BEGIN The input

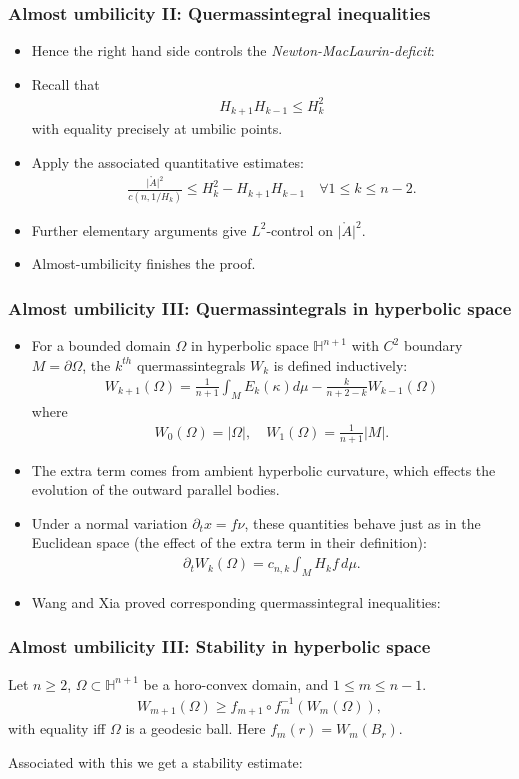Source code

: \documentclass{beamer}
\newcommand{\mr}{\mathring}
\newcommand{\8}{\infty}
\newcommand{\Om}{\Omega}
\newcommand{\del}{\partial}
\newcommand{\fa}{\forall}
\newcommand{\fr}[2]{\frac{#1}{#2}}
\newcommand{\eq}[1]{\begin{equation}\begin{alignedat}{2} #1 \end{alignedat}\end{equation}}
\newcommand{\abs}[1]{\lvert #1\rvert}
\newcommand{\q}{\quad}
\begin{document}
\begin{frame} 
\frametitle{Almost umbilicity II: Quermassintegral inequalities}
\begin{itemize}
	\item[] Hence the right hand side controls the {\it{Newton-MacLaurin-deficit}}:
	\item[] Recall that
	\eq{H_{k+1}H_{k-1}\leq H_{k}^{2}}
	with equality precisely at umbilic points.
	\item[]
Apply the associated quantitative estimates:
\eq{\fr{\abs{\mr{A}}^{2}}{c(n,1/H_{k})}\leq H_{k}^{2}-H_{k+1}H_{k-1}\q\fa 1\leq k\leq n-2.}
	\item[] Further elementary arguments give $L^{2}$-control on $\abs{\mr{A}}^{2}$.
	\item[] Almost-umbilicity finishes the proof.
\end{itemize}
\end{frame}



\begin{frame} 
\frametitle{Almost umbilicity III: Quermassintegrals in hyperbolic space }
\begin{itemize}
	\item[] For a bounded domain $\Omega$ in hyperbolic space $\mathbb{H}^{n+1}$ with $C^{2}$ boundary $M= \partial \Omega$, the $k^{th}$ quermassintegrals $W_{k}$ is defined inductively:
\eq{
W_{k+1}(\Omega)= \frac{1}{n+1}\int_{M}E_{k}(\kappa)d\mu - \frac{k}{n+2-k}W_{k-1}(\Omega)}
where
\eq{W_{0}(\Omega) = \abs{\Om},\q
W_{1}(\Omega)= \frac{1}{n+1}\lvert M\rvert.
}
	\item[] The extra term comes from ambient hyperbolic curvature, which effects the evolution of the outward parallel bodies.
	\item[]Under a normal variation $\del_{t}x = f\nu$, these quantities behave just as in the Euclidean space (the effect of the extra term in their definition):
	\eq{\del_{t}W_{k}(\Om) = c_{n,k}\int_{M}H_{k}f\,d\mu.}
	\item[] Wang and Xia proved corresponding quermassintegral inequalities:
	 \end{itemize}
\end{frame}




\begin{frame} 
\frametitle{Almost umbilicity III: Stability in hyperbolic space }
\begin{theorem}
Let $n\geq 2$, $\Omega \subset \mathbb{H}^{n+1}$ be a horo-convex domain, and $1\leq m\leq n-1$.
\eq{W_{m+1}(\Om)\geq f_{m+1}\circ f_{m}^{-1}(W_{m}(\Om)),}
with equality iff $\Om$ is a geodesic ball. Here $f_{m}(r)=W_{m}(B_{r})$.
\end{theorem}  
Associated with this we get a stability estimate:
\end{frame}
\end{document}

END The input
BEGIN The input

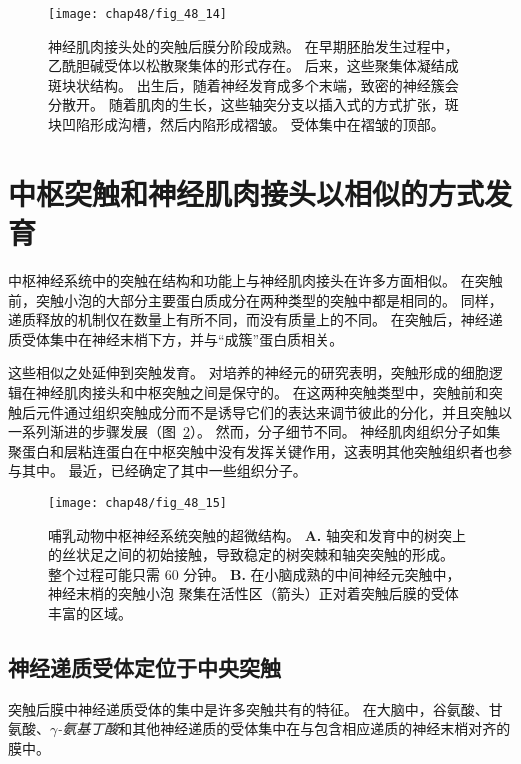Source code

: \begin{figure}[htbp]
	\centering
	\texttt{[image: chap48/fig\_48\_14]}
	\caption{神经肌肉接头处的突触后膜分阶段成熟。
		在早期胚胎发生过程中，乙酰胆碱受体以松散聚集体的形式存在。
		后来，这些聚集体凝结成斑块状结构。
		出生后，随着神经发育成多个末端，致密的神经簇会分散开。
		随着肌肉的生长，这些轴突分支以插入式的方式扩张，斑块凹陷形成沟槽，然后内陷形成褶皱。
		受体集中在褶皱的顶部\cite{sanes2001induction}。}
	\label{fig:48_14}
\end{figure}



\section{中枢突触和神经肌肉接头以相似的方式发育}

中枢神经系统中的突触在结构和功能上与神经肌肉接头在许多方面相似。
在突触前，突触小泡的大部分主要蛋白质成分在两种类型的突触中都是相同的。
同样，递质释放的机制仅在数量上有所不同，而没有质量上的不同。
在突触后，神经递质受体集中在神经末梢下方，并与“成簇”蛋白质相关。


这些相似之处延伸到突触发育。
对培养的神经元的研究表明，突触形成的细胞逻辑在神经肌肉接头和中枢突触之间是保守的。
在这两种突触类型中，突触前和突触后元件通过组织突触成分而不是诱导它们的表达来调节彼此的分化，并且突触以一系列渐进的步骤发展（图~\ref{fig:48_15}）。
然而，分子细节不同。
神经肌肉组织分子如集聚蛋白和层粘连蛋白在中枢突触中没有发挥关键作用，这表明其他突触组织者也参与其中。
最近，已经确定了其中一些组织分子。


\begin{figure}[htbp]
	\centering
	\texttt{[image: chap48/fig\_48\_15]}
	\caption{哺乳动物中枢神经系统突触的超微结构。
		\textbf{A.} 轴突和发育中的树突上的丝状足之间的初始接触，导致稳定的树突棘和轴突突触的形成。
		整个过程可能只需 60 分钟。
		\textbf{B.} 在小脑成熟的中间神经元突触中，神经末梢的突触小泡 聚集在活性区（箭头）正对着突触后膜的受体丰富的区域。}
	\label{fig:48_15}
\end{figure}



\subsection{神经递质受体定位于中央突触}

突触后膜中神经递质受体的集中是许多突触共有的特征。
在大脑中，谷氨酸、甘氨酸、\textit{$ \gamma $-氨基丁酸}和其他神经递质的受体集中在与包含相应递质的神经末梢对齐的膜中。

END The input

_Exercise requirements_
In the records above, how many lines contain the word "image"? State only the number.

_Problem solution_
2